Relationship of Free Energy, Entropy, and Enthalpy
All of the above thermodynamic properties are related in what is called the Gibbs-Helmholtz equation, which states:
ΔG = ΔH – T ΔS
where T is the temperature in Kelvin (always a positive value). Considering this equation further, one can see that ΔG is negative (a process is spontaneous) if ΔH is negative and ΔS is positive. On the other hand, if ΔH is positive and ΔS is negative, ΔG is positive and the process is not spontaneous (it would require energy input for it to occur). In fact, if ΔG is positive, the reverse process is spontaneous (conversion of products to reactants). If ΔH and ΔS have the same sign, ΔG could be either positive or negative, depending on the magnitude of the values.
Given the Gibbs-Helmholtz equation, one can quickly calculate the transition temperature at which point a reaction (or process) changes from spontaneous to non-spontaneous as:
T = ΔH / ΔS
which occurs when ΔG = 0.
Reactions that are considered entropy driven are those that have a positive ΔS and ΔH values and a negative ΔG value, indicating that the reaction is spontaneous and that the change in entropy is the major factor contributing to the spontaneity.
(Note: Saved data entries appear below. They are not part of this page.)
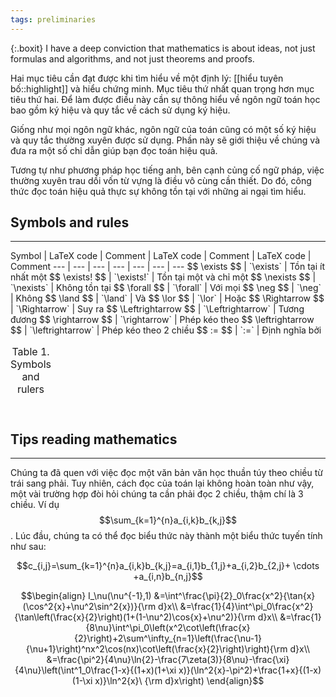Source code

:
 ```yaml
---
tags: preliminaries
---
```

{:.boxit}
I have a deep conviction that mathematics is about ideas, not just formulas and algorithms, and not just theorems and proofs.

<p class="drop-cap">
Hai mục tiêu cần đạt được khi tìm hiểu về một định lý: [[hiểu tuyên bố::highlight]] và hiểu chứng minh. Mục tiêu thứ nhất quan trọng hơn mục tiêu thứ hai. Để làm được điều này cần sự thông hiểu về ngôn ngữ toán học bao gồm ký hiệu và quy tắc về cách sử dụng ký hiệu. 
</p>

Giống như mọi ngôn ngữ khác, ngôn ngữ của toán cũng có một số ký hiệu và quy tắc thường xuyên được sử dụng. Phần này sẽ giới thiệu về chúng và đưa ra một số chỉ dẫn giúp bạn đọc toán hiệu quả.

Tương tự như phương pháp học tiếng anh, bên cạnh củng cố ngữ pháp, việc thường xuyên trau dồi vốn từ vựng là điều vô cùng cần thiết. Do đó, công thức đọc toán hiệu quả thực sự không tồn tại với những ai ngại tìm hiểu.

## Symbols and rules
___


<div style="overflow-x:auto;">
<table>
<caption style="caption-side:top">Table 1. Symbols and rulers</caption>
Symbol | LaTeX code | Comment | LaTeX code | Comment | LaTeX code | Comment
--- | --- | --- | --- | --- | --- | ---
$$ \exists $$ | `\exists` | Tồn tại ít nhất một
$$ \exists! $$ | `\exists!` | Tồn tại một và chỉ một
$$ \nexists $$ | `\nexists` | Không tồn tại
$$ \forall $$ | `\forall` | Với mọi
$$ \neg $$ | `\neg` | Không
$$ \land $$ | `\land` | Và
$$ \lor $$ | `\lor` | Hoặc
$$ \Rightarrow $$ | `\Rightarrow` | Suy ra
$$ \Leftrightarrow $$ | `\Leftrightarrow` | Tương đương
$$ \rightarrow $$ | `\rightarrow` | Phép kéo theo
$$ \leftrightarrow $$ | `\leftrightarrow` | Phép kéo theo 2 chiều
$$ := $$ | `:=` | Định nghĩa bởi
</table>
</div>

## Tips reading mathematics
___

Chúng ta đã quen với việc đọc một văn bản văn học thuần túy theo chiều từ trái sang phải. Tuy nhiên, cách đọc của toán lại không hoàn toàn như vậy, một vài trường hợp đòi hỏi chúng ta cần phải đọc 2 chiều, thậm chí là 3 chiều. Ví dụ $$\sum_{k=1}^{n}a_{i,k}b_{k,j}$$. Lúc đầu, chúng ta có thể đọc biểu thức này thành một biểu thức tuyến tính như sau:

$$c_{i,j}=\sum_{k=1}^{n}a_{i,k}b_{k,j}=a_{i,1}b_{1,j}+a_{i,2}b_{2,j}+ \cdots +a_{i,n}b_{n,j}$$

$$\begin{align}
I_\nu(\nu^{-1},1)
&=\int^\frac{\pi}{2}_0\frac{x^2}{\tan{x}(\cos^2{x}+\nu^2\sin^2{x})}{\rm d}x\\
&=\frac{1}{4}\int^\pi_0\frac{x^2}{\tan\left(\frac{x}{2}\right)(1+(1-\nu^2)\cos{x}+\nu^2)}{\rm d}x\\
&=\frac{1}{8\nu}\int^\pi_0\left(x^2\cot\left(\frac{x}{2}\right)+2\sum^\infty_{n=1}\left(\frac{\nu-1}{\nu+1}\right)^nx^2\cos(nx)\cot\left(\frac{x}{2}\right)\right){\rm d}x\\
&=\frac{\pi^2}{4\nu}\ln{2}-\frac{7\zeta(3)}{8\nu}-\frac{\xi}{4\nu}\left(\int^1_0\frac{1-x}{(1+x)(1+\xi x)}(\ln^2{x}-\pi^2)+\frac{1+x}{(1-x)(1-\xi x)}\ln^2{x}\ {\rm d}x\right)
\end{align}$$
In contrast, an enthalpy-driven reaction is one in which ΔH is negative and ΔS is positive, meaning that ΔG is negative. In this case, the negative free energy value is due solely to the negative value of the change in enthalpy.
All of the above terms (enthalpy, entropy, free energy) are considered state functions, meaning that the values of enthalpy, entropy, and free energy depend on the system’s current state, not the path to get to that state. Due to this convenient rule, we can calculate the free energy of formation (ΔGfo) for various compounds by adding and subtracting free energies of the component molecules at the biochemical standard state (1 atm, 25oC, pH 7.0).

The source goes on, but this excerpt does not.